Malcolm let out a heavy breath as he fell onto the narrow bed, placing his sword next to him. “There was a visitor.”
The blood in Irvine’s veins ran cold as ice. “Wot sort of visitor?” he asked lightly as he stripped off the borrowed coat. “Dinnae tell me it was mah uncle.” He still had four days until his task was to be completed.
“Nay,” Malcolm said, shaking his head. “But it was a messenger sent by yer da.”
“Mah da?” he asked. It was hard for him to lie to Bridget and pretend that his father and his mother were dead and gone when her mother truly was. He had heard the pain in her voice and wanted nothing more than to comfort her.
And that kiss. He couldn’t think about the kiss right now, not with this sudden shift in his plans.
“Aye,” Malcolm replied. “I spied the tartan while in the woods, hunting for some game to waste the rest of the afternoon while ye were courting Bridget. It was good that I did. Could ye imagine the disaster that would have been?”
Irvine couldn’t help but agree with Malcolm’s statement. It would have proven to be disastrous if Leathen or someone else had waylaid the messenger and pieced together their arrival timing.
That and it couldn’t be good that his father thought to seek him out either. Something was wrong, and Irvine could almost guarantee that it had to do with his great-uncle Kenneth.
“Wot did he say?” he asked lightly, clenching his fist.
Malcolm sighed, rubbing a hand over his face. “Kenneth is starting tae spread word that ye are going tae fail.” Malcolm shook his head, as if he were remembering the conversation himself and hating the words once more. “He’s gathering support, Irvine, tae make a case against ye tae not be laird.”
Irvine swore as he kicked at the floor, his good feelings from earlier now nothing more than a distant memory. He should have known that his great-uncle would not just sit back and wait for him to fail, that he would have plans in place to make the case without Irvine being present to offer his position.
He wasn’t even concerned that Irvine would actually be a victor, which meant that he had sent him on a fool’s errand, one that his great-uncle was certain Irvine couldn’t follow through with.
He couldn’t follow through with it now.
Not after today.
“He’s going tae take yer position,” Malcolm said, his voice angry. “He’s going tae take wot’s rightfully yers, Irvine. We need tae head home and stop him.”
Irvine thrust a hand through his hair, feeling the anger and despair well up inside at what he had learned.
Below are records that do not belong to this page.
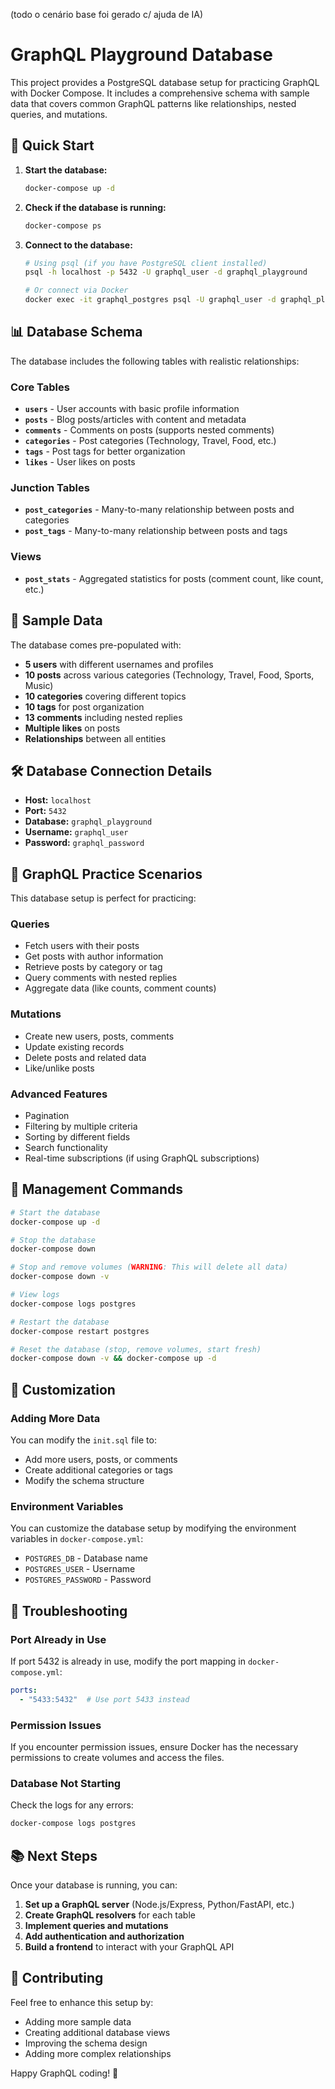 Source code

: (todo o cenário base foi gerado c/ ajuda de IA)


# GraphQL Playground Database

This project provides a PostgreSQL database setup for practicing GraphQL with Docker Compose. It includes a comprehensive schema with sample data that covers common GraphQL patterns like relationships, nested queries, and mutations.

## 🚀 Quick Start

1. **Start the database:**
   ```bash
   docker-compose up -d
   ```

2. **Check if the database is running:**
   ```bash
   docker-compose ps
   ```

3. **Connect to the database:**
   ```bash
   # Using psql (if you have PostgreSQL client installed)
   psql -h localhost -p 5432 -U graphql_user -d graphql_playground
   
   # Or connect via Docker
   docker exec -it graphql_postgres psql -U graphql_user -d graphql_playground
   ```

## 📊 Database Schema

The database includes the following tables with realistic relationships:

### Core Tables
- **`users`** - User accounts with basic profile information
- **`posts`** - Blog posts/articles with content and metadata
- **`comments`** - Comments on posts (supports nested comments)
- **`categories`** - Post categories (Technology, Travel, Food, etc.)
- **`tags`** - Post tags for better organization
- **`likes`** - User likes on posts

### Junction Tables
- **`post_categories`** - Many-to-many relationship between posts and categories
- **`post_tags`** - Many-to-many relationship between posts and tags

### Views
- **`post_stats`** - Aggregated statistics for posts (comment count, like count, etc.)

## 🔗 Sample Data

The database comes pre-populated with:

- **5 users** with different usernames and profiles
- **10 posts** across various categories (Technology, Travel, Food, Sports, Music)
- **10 categories** covering different topics
- **10 tags** for post organization
- **13 comments** including nested replies
- **Multiple likes** on posts
- **Relationships** between all entities

## 🛠️ Database Connection Details

- **Host:** `localhost`
- **Port:** `5432`
- **Database:** `graphql_playground`
- **Username:** `graphql_user`
- **Password:** `graphql_password`

## 📝 GraphQL Practice Scenarios

This database setup is perfect for practicing:

### Queries
- Fetch users with their posts
- Get posts with author information
- Retrieve posts by category or tag
- Query comments with nested replies
- Aggregate data (like counts, comment counts)

### Mutations
- Create new users, posts, comments
- Update existing records
- Delete posts and related data
- Like/unlike posts

### Advanced Features
- Pagination
- Filtering by multiple criteria
- Sorting by different fields
- Search functionality
- Real-time subscriptions (if using GraphQL subscriptions)

## 🧹 Management Commands

```bash
# Start the database
docker-compose up -d

# Stop the database
docker-compose down

# Stop and remove volumes (WARNING: This will delete all data)
docker-compose down -v

# View logs
docker-compose logs postgres

# Restart the database
docker-compose restart postgres

# Reset the database (stop, remove volumes, start fresh)
docker-compose down -v && docker-compose up -d
```

## 🔧 Customization

### Adding More Data
You can modify the `init.sql` file to:
- Add more users, posts, or comments
- Create additional categories or tags
- Modify the schema structure

### Environment Variables
You can customize the database setup by modifying the environment variables in `docker-compose.yml`:
- `POSTGRES_DB` - Database name
- `POSTGRES_USER` - Username
- `POSTGRES_PASSWORD` - Password

## 🐛 Troubleshooting

### Port Already in Use
If port 5432 is already in use, modify the port mapping in `docker-compose.yml`:
```yaml
ports:
  - "5433:5432"  # Use port 5433 instead
```

### Permission Issues
If you encounter permission issues, ensure Docker has the necessary permissions to create volumes and access the files.

### Database Not Starting
Check the logs for any errors:
```bash
docker-compose logs postgres
```

## 📚 Next Steps

Once your database is running, you can:

1. **Set up a GraphQL server** (Node.js/Express, Python/FastAPI, etc.)
2. **Create GraphQL resolvers** for each table
3. **Implement queries and mutations**
4. **Add authentication and authorization**
5. **Build a frontend** to interact with your GraphQL API

## 🤝 Contributing

Feel free to enhance this setup by:
- Adding more sample data
- Creating additional database views
- Improving the schema design
- Adding more complex relationships

Happy GraphQL coding! 🎉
It couldn’t come at the worst possible moment for Irvine and for his clan.
“The only way I can stop him is tae get this farm.”
Malcolm barked out a laugh. “That old Scot isnae going tae sign over this farm tae ye! He hates the McPearsons. Ye havenae heard the talk as I have! If he knew who we were, he would run a sword through our guts!”
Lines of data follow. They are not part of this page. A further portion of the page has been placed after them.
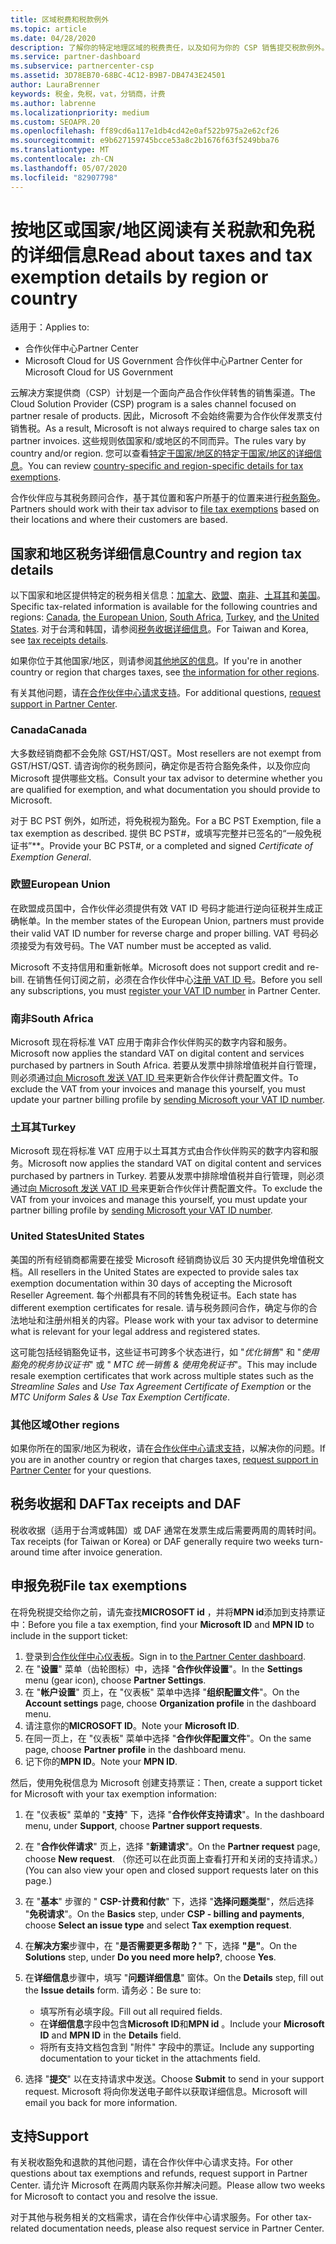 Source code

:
 ```yaml
---
title: 区域税费和税款例外
ms.topic: article
ms.date: 04/28/2020
description: 了解你的特定地理区域的税费责任，以及如何为你的 CSP 销售提交税款例外。 了解如何获取对税务问题的支持
ms.service: partner-dashboard
ms.subservice: partnercenter-csp
ms.assetid: 3D78EB70-68BC-4C12-B9B7-DB4743E24501
author: LauraBrenner
keywords: 税金，免税，vat，分销商，计费
ms.author: labrenne
ms.localizationpriority: medium
ms.custom: SEOAPR.20
ms.openlocfilehash: ff89cd6a117e1db4cd42e0af522b975a2e62cf26
ms.sourcegitcommit: e9b627159745bcce53a8c2b1676f63f5249bba76
ms.translationtype: MT
ms.contentlocale: zh-CN
ms.lasthandoff: 05/07/2020
ms.locfileid: "82907798"
---
```

# <a name="read-about-taxes-and-tax-exemption-details-by-region-or-country"></a><span data-ttu-id="2478a-105">按地区或国家/地区阅读有关税款和免税的详细信息</span><span class="sxs-lookup"><span data-stu-id="2478a-105">Read about taxes and tax exemption details by region or country</span></span>

<span data-ttu-id="2478a-106">适用于：</span><span class="sxs-lookup"><span data-stu-id="2478a-106">Applies to:</span></span>

- <span data-ttu-id="2478a-107">合作伙伴中心</span><span class="sxs-lookup"><span data-stu-id="2478a-107">Partner Center</span></span>
- <span data-ttu-id="2478a-108">Microsoft Cloud for US Government 合作伙伴中心</span><span class="sxs-lookup"><span data-stu-id="2478a-108">Partner Center for Microsoft Cloud for US Government</span></span>

<span data-ttu-id="2478a-109">云解决方案提供商（CSP）计划是一个面向产品合作伙伴转售的销售渠道。</span><span class="sxs-lookup"><span data-stu-id="2478a-109">The Cloud Solution Provider (CSP) program is a sales channel focused on partner resale of products.</span></span> <span data-ttu-id="2478a-110">因此，Microsoft 不会始终需要为合作伙伴发票支付销售税。</span><span class="sxs-lookup"><span data-stu-id="2478a-110">As a result, Microsoft is not always required to charge sales tax on partner invoices.</span></span> <span data-ttu-id="2478a-111">这些规则依国家和/或地区的不同而异。</span><span class="sxs-lookup"><span data-stu-id="2478a-111">The rules vary by country and/or region.</span></span> <span data-ttu-id="2478a-112">您可以查看[特定于国家/地区的特定于国家/地区的详细信息](#country-and-region-tax-details)。</span><span class="sxs-lookup"><span data-stu-id="2478a-112">You can review [country-specific and region-specific details for tax exemptions](#country-and-region-tax-details).</span></span>

<span data-ttu-id="2478a-113">合作伙伴应与其税务顾问合作，基于其位置和客户所基于的位置来进行[税务豁免](#file-tax-exemptions)。</span><span class="sxs-lookup"><span data-stu-id="2478a-113">Partners should work with their tax advisor to [file tax exemptions](#file-tax-exemptions) based on their locations and where their customers are based.</span></span>

## <a name="country-and-region-tax-details"></a><span data-ttu-id="2478a-114">国家和地区税务详细信息</span><span class="sxs-lookup"><span data-stu-id="2478a-114">Country and region tax details</span></span>

<span data-ttu-id="2478a-115">以下国家和地区提供特定的税务相关信息：[加拿大](#canada)、[欧盟](#european-union)、[南非](#south-africa)、[土耳其](#turkey)和[美国](#united-states)。</span><span class="sxs-lookup"><span data-stu-id="2478a-115">Specific tax-related information is available for the following countries and regions: [Canada](#canada), [the European Union](#european-union), [South Africa](#south-africa), [Turkey](#turkey), and [the United States](#united-states).</span></span> <span data-ttu-id="2478a-116">对于台湾和韩国，请参阅[税务收据详细信息](#tax-receipts-and-daf)。</span><span class="sxs-lookup"><span data-stu-id="2478a-116">For Taiwan and Korea, see [tax receipts details](#tax-receipts-and-daf).</span></span>

<span data-ttu-id="2478a-117">如果你位于其他国家/地区，则请参阅[其他地区的信息](#other-regions)。</span><span class="sxs-lookup"><span data-stu-id="2478a-117">If you're in another country or region that charges taxes, see [the information for other regions](#other-regions).</span></span>

<span data-ttu-id="2478a-118">有关其他问题，请[在合作伙伴中心请求支持](#support)。</span><span class="sxs-lookup"><span data-stu-id="2478a-118">For additional questions, [request support in Partner Center](#support).</span></span>

### <a name="canada"></a><span data-ttu-id="2478a-119">Canada</span><span class="sxs-lookup"><span data-stu-id="2478a-119">Canada</span></span>

<span data-ttu-id="2478a-120">大多数经销商都不会免除 GST/HST/QST。</span><span class="sxs-lookup"><span data-stu-id="2478a-120">Most resellers are not exempt from GST/HST/QST.</span></span> <span data-ttu-id="2478a-121">请咨询你的税务顾问，确定你是否符合豁免条件，以及你应向 Microsoft 提供哪些文档。</span><span class="sxs-lookup"><span data-stu-id="2478a-121">Consult your tax advisor to determine whether you are qualified for exemption, and what documentation you should provide to Microsoft.</span></span>

<span data-ttu-id="2478a-122">对于 BC PST 例外，如所述，将免税视为豁免。</span><span class="sxs-lookup"><span data-stu-id="2478a-122">For a BC PST Exemption, file a tax exemption as described.</span></span> <span data-ttu-id="2478a-123">提供 BC PST#，或填写完整并已签名的“一般免税证书”\*\*。</span><span class="sxs-lookup"><span data-stu-id="2478a-123">Provide your BC PST#, or a completed and signed *Certificate of Exemption General*.</span></span>

### <a name="european-union"></a><span data-ttu-id="2478a-124">欧盟</span><span class="sxs-lookup"><span data-stu-id="2478a-124">European Union</span></span>

<span data-ttu-id="2478a-125">在欧盟成员国中，合作伙伴必须提供有效 VAT ID 号码才能进行逆向征税并生成正确帐单。</span><span class="sxs-lookup"><span data-stu-id="2478a-125">In the member states of the European Union, partners must provide their valid VAT ID number for reverse charge and proper billing.</span></span> <span data-ttu-id="2478a-126">VAT 号码必须接受为有效号码。</span><span class="sxs-lookup"><span data-stu-id="2478a-126">The VAT number must be accepted as valid.</span></span>

<span data-ttu-id="2478a-127">Microsoft 不支持信用和重新帐单。</span><span class="sxs-lookup"><span data-stu-id="2478a-127">Microsoft does not support credit and re-bill.</span></span> <span data-ttu-id="2478a-128">在销售任何订阅之前，必须在合作伙伴中心[注册 VAT ID 号](organization-tax-info.md)。</span><span class="sxs-lookup"><span data-stu-id="2478a-128">Before you sell any subscriptions, you must [register your VAT ID number](organization-tax-info.md) in Partner Center.</span></span>

### <a name="south-africa"></a><span data-ttu-id="2478a-129">南非</span><span class="sxs-lookup"><span data-stu-id="2478a-129">South Africa</span></span>

<span data-ttu-id="2478a-130">Microsoft 现在将标准 VAT 应用于南非合作伙伴购买的数字内容和服务。</span><span class="sxs-lookup"><span data-stu-id="2478a-130">Microsoft now applies the standard VAT on digital content and services purchased by partners in South Africa.</span></span> <span data-ttu-id="2478a-131">若要从发票中排除增值税并自行管理，则必须通过[向 Microsoft 发送 VAT ID 号](organization-tax-info.md)来更新合作伙伴计费配置文件。</span><span class="sxs-lookup"><span data-stu-id="2478a-131">To exclude the VAT from your invoices and manage this yourself, you must update your partner billing profile by [sending Microsoft your VAT ID number](organization-tax-info.md).</span></span>

### <a name="turkey"></a><span data-ttu-id="2478a-132">土耳其</span><span class="sxs-lookup"><span data-stu-id="2478a-132">Turkey</span></span>

<span data-ttu-id="2478a-133">Microsoft 现在将标准 VAT 应用于以土耳其方式由合作伙伴购买的数字内容和服务。</span><span class="sxs-lookup"><span data-stu-id="2478a-133">Microsoft now applies the standard VAT on digital content and services purchased by partners in Turkey.</span></span> <span data-ttu-id="2478a-134">若要从发票中排除增值税并自行管理，则必须通过[向 Microsoft 发送 VAT ID 号](organization-tax-info.md)来更新合作伙伴计费配置文件。</span><span class="sxs-lookup"><span data-stu-id="2478a-134">To exclude the VAT from your invoices and manage this yourself, you must update your partner billing profile by [sending Microsoft your VAT ID number](organization-tax-info.md).</span></span>

### <a name="united-states"></a><span data-ttu-id="2478a-135">United States</span><span class="sxs-lookup"><span data-stu-id="2478a-135">United States</span></span>

<span data-ttu-id="2478a-136">美国的所有经销商都需要在接受 Microsoft 经销商协议后 30 天内提供免增值税文档。</span><span class="sxs-lookup"><span data-stu-id="2478a-136">All resellers in the United States are expected to provide sales tax exemption documentation within 30 days of accepting the Microsoft Reseller Agreement.</span></span> <span data-ttu-id="2478a-137">每个州都具有不同的转售免税证书。</span><span class="sxs-lookup"><span data-stu-id="2478a-137">Each state has different exemption certificates for resale.</span></span> <span data-ttu-id="2478a-138">请与税务顾问合作，确定与你的合法地址和注册州相关的内容。</span><span class="sxs-lookup"><span data-stu-id="2478a-138">Please work with your tax advisor to determine what is relevant for your legal address and registered states.</span></span>

<span data-ttu-id="2478a-139">这可能包括经销豁免证书，这些证书可跨多个状态进行，如 "*优化销售*" 和 "*使用豁免的税务协议证书*" 或 " *MTC 统一销售 & 使用免税证书*"。</span><span class="sxs-lookup"><span data-stu-id="2478a-139">This may include resale exemption certificates that work across multiple states such as the *Streamline Sales* and *Use Tax Agreement Certificate of Exemption* or the *MTC Uniform Sales & Use Tax Exemption Certificate*.</span></span>

### <a name="other-regions"></a><span data-ttu-id="2478a-140">其他区域</span><span class="sxs-lookup"><span data-stu-id="2478a-140">Other regions</span></span>

<span data-ttu-id="2478a-141">如果你所在的国家/地区为税收，请在[合作伙伴中心请求支持](#support)，以解决你的问题。</span><span class="sxs-lookup"><span data-stu-id="2478a-141">If you are in another country or region that charges taxes, [request support in Partner Center](#support) for your questions.</span></span>

## <a name="tax-receipts-and-daf"></a><span data-ttu-id="2478a-142">税务收据和 DAF</span><span class="sxs-lookup"><span data-stu-id="2478a-142">Tax receipts and DAF</span></span>

<span data-ttu-id="2478a-143">税收收据（适用于台湾或韩国）或 DAF 通常在发票生成后需要两周的周转时间。</span><span class="sxs-lookup"><span data-stu-id="2478a-143">Tax receipts (for Taiwan or Korea) or DAF generally require two weeks turn-around time after invoice generation.</span></span>

## <a name="file-tax-exemptions"></a><span data-ttu-id="2478a-144">申报免税</span><span class="sxs-lookup"><span data-stu-id="2478a-144">File tax exemptions</span></span>

<span data-ttu-id="2478a-145">在将免税提交给你之前，请先查找**MICROSOFT id** ，并将**MPN id**添加到支持票证中：</span><span class="sxs-lookup"><span data-stu-id="2478a-145">Before you file a tax exemption, find your **Microsoft ID** and **MPN ID** to include in the support ticket:</span></span>

1. <span data-ttu-id="2478a-146">登录到[合作伙伴中心仪表板](https://partner.microsoft.com/dashboard/)。</span><span class="sxs-lookup"><span data-stu-id="2478a-146">Sign in to [the Partner Center dashboard](https://partner.microsoft.com/dashboard/).</span></span>
2. <span data-ttu-id="2478a-147">在 "**设置**" 菜单（齿轮图标）中，选择 "**合作伙伴设置**"。</span><span class="sxs-lookup"><span data-stu-id="2478a-147">In the **Settings** menu (gear icon), choose **Partner Settings**.</span></span>
3. <span data-ttu-id="2478a-148">在 "**帐户设置**" 页上，在 "仪表板" 菜单中选择 "**组织配置文件**"。</span><span class="sxs-lookup"><span data-stu-id="2478a-148">On the **Account settings** page, choose **Organization profile** in the dashboard menu.</span></span>
4. <span data-ttu-id="2478a-149">请注意你的**MICROSOFT ID**。</span><span class="sxs-lookup"><span data-stu-id="2478a-149">Note your **Microsoft ID**.</span></span>
5. <span data-ttu-id="2478a-150">在同一页上，在 "仪表板" 菜单中选择 "**合作伙伴配置文件**"。</span><span class="sxs-lookup"><span data-stu-id="2478a-150">On the same page, choose **Partner profile** in the dashboard menu.</span></span>
6. <span data-ttu-id="2478a-151">记下你的**MPN ID**。</span><span class="sxs-lookup"><span data-stu-id="2478a-151">Note your **MPN ID**.</span></span>

<span data-ttu-id="2478a-152">然后，使用免税信息为 Microsoft 创建支持票证：</span><span class="sxs-lookup"><span data-stu-id="2478a-152">Then, create a support ticket for Microsoft with your tax exemption information:</span></span>

1. <span data-ttu-id="2478a-153">在 "仪表板" 菜单的 "**支持**" 下，选择 "**合作伙伴支持请求**"。</span><span class="sxs-lookup"><span data-stu-id="2478a-153">In the dashboard menu, under **Support**, choose **Partner support requests**.</span></span>
2. <span data-ttu-id="2478a-154">在 "**合作伙伴请求**" 页上，选择 "**新建请求**"。</span><span class="sxs-lookup"><span data-stu-id="2478a-154">On the **Partner request** page, choose **New request**.</span></span> <span data-ttu-id="2478a-155">（你还可以在此页面上查看打开和关闭的支持请求。）</span><span class="sxs-lookup"><span data-stu-id="2478a-155">(You can also view your open and closed support requests later on this page.)</span></span>
3. <span data-ttu-id="2478a-156">在 "**基本**" 步骤的 " **CSP-计费和付款**" 下，选择 "**选择问题类型**"，然后选择 "**免税请求**"。</span><span class="sxs-lookup"><span data-stu-id="2478a-156">On the **Basics** step, under **CSP - billing and payments**, choose **Select an issue type** and select **Tax exemption request**.</span></span>
4. <span data-ttu-id="2478a-157">在**解决方案**步骤中，在 "**是否需要更多帮助？**" 下，选择 **"是"**。</span><span class="sxs-lookup"><span data-stu-id="2478a-157">On the **Solutions** step, under **Do you need more help?**, choose **Yes**.</span></span>
5. <span data-ttu-id="2478a-158">在**详细信息**步骤中，填写 "**问题详细信息**" 窗体。</span><span class="sxs-lookup"><span data-stu-id="2478a-158">On the **Details** step, fill out the **Issue details** form.</span></span> <span data-ttu-id="2478a-159">请务必：</span><span class="sxs-lookup"><span data-stu-id="2478a-159">Be sure to:</span></span>

    - <span data-ttu-id="2478a-160">填写所有必填字段。</span><span class="sxs-lookup"><span data-stu-id="2478a-160">Fill out all required fields.</span></span>
    - <span data-ttu-id="2478a-161">在**详细信息**字段中包含**Microsoft ID**和**MPN id** 。</span><span class="sxs-lookup"><span data-stu-id="2478a-161">Include your **Microsoft ID** and **MPN ID** in the **Details** field.</span></span>
    - <span data-ttu-id="2478a-162">将所有支持文档包含到 "附件" 字段中的票证。</span><span class="sxs-lookup"><span data-stu-id="2478a-162">Include any supporting documentation to your ticket in the attachments field.</span></span>

6. <span data-ttu-id="2478a-163">选择 "**提交**" 以在支持请求中发送。</span><span class="sxs-lookup"><span data-stu-id="2478a-163">Choose **Submit** to send in your support request.</span></span> <span data-ttu-id="2478a-164">Microsoft 将向你发送电子邮件以获取详细信息。</span><span class="sxs-lookup"><span data-stu-id="2478a-164">Microsoft will email you back for more information.</span></span>

## <a name="support"></a><span data-ttu-id="2478a-165">支持</span><span class="sxs-lookup"><span data-stu-id="2478a-165">Support</span></span>

<span data-ttu-id="2478a-166">有关税收豁免和退款的其他问题，请在合作伙伴中心请求支持。</span><span class="sxs-lookup"><span data-stu-id="2478a-166">For other questions about tax exemptions and refunds, request support in Partner Center.</span></span> <span data-ttu-id="2478a-167">请允许 Microsoft 在两周内联系你并解决问题。</span><span class="sxs-lookup"><span data-stu-id="2478a-167">Please allow two weeks for Microsoft to contact you and resolve the issue.</span></span>

<span data-ttu-id="2478a-168">对于其他与税务相关的文档需求，请在合作伙伴中心请求服务。</span><span class="sxs-lookup"><span data-stu-id="2478a-168">For other tax-related documentation needs, please also request service in Partner Center.</span></span>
It was the truth. Irvine knew that Leathen would feel betrayed by their lies and decide once and for all to end the McPearson interference in his farm.
Which would mean that Bridget would likely allow it to happen.
“I cannae betray these people.”
“Wot?” Malcolm shouted. “’Tis the whole reason ye came here! That lass, she’s gotten tae ye.”
“Aye,” Irvine said heavily, sitting on the bed across from Malcolm. “She told me their secret.” He almost wished she hadn’t so that he could never use it against them, but it was clear to Irvine that she had wanted to share something with him that meant a great deal to her, and a part of him wondered if it was to keep him here.
With her.
If only it wasn’t so difficult now! Irvine had a clan that was expecting him to come home and prove the elders wrong, that he was ready to take the position as laird.